I was recently on a “Mental Health at College” panel, and most of my fellow panelists cited that one of the greatest difficulties in dealing with their mental health in college was advocating for themselves. This process of having to call for an appointment makes it monumentally more difficult to advocate for our mental health needs.
As if that wasn’t enough, when I finally did call, the voice on the other end of the phone was aggressive and unhelpful. I was barely holding myself together enough to call, and the person on the other end was cold and rough in telling me the availability of appointments. In fact, there was no availability during the times of day I could make an appointment, and the only reason I ever ended up having an appointment was because I had a class cancelled. This woman made it very confusing for me, especially since I only wanted a one-time appointment and she wanted to sign me up for a weekly meeting (which I thought I had clearly not signed up for, only to get an email the following week reminding me of the appointment I had not made). The counseling services need to be more gentle in the manner it helps the customers especially if they require appointments only by phone.

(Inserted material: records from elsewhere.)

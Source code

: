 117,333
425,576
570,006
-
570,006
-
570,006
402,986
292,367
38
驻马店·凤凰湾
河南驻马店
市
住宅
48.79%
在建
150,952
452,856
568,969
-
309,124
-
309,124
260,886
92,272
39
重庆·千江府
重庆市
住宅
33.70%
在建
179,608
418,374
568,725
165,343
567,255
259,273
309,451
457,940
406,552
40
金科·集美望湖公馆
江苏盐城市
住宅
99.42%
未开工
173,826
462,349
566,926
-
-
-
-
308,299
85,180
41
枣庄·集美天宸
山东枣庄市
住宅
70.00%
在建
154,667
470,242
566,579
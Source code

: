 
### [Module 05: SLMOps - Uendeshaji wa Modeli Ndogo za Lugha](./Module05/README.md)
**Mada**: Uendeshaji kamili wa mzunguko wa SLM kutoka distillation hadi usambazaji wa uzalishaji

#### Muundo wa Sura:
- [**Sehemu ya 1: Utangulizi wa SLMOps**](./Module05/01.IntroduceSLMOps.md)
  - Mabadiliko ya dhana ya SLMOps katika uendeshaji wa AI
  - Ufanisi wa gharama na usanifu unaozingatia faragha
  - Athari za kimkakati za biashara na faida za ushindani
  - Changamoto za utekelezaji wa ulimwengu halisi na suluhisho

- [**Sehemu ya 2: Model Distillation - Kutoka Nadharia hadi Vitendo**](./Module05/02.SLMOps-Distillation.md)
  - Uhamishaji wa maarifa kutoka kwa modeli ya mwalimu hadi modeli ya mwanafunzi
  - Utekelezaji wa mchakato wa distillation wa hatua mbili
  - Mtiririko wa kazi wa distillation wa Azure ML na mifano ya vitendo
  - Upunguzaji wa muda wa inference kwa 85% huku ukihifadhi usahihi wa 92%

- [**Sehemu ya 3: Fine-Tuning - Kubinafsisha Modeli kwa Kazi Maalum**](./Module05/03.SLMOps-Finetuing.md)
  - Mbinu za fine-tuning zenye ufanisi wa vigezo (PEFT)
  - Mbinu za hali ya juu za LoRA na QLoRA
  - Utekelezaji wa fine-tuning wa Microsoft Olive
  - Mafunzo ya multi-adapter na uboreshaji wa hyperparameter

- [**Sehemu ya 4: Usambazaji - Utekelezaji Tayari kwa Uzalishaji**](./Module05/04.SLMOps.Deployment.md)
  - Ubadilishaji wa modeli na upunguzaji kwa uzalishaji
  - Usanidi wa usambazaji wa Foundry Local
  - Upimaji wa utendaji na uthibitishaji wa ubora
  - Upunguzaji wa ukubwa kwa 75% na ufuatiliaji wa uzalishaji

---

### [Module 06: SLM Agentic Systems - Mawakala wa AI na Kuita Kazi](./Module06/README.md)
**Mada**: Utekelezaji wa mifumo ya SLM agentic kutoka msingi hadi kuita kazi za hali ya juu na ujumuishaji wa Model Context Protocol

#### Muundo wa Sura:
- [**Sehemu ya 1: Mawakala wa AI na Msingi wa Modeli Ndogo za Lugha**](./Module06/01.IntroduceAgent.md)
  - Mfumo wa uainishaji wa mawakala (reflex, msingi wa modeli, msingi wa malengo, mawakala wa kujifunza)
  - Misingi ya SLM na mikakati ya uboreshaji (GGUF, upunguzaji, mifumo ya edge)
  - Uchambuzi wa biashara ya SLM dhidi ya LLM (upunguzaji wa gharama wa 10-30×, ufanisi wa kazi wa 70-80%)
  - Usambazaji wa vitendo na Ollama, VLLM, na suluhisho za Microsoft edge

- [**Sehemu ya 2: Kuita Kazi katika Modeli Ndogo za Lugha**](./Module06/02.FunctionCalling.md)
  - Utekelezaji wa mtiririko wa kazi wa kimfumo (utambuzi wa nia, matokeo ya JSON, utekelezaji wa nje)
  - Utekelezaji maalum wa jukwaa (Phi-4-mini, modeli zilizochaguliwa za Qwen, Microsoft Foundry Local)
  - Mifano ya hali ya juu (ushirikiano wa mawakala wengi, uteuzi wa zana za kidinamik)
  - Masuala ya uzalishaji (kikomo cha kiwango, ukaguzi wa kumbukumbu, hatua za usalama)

In addition, I have not yet been able to go back for another appointment because there are never any available when I can attend. Similarly, for some strange reason the appointments do not line up with class times, so for one appointment, I will have to leave ten minutes early from a class. I don’t understand why the appointments are not made to fit into the schedule of the students they are meant to serve. Additionally, I am confused why they would even offer ten free sessions, but not have the means of providing that service. I would very much prefer to be able to use all ten sessions per semester before I have to consider going off campus and finding a counselor who works with my insurance, is close by, and doesn’t cost me too much. I don’t see why they offer the sessions and then make it nearly impossible to actually have them.
My last quarrel with the system is a seemingly insignificant moment of my phone call but struck me as very unaware of mental health problems. This was the question they asked before they hung up the phone: “Is this an emergency?” Now this may seem like a good question to ask, but I never know when it’s an emergency in the moment, or even how to define emergency at a personal level. That word just never occurs in my head when considering my experiences with mental health. There is never a time I can objectively think about it and say “Yes, I am in an emergency and I need to see a counselor.” There have been times when I’ve convinced myself that it isn’t that bad, or others have it worse, always denying the reality of a situation. I don’t think many people can tell an emergency situation until they can look back at it from a better place after they have metaphorically emerged into a healthier mindset. So this question they asked only served to make me feel like I did not deserve the help I was seeking out, which is not reassuring when calling for a counselor.
These aspects are only a few of the problems I, and a few of the people I’ve spoken to, have encountered. I am sure there are others. I am not sure why a school which purports to care for its students, and whose staff obviously do care and help, cannot figure out a better system to provide that care. It would be a much better use of the wonderful resources and people they employ if they could simply improve their conduct and treatment of mental health issues.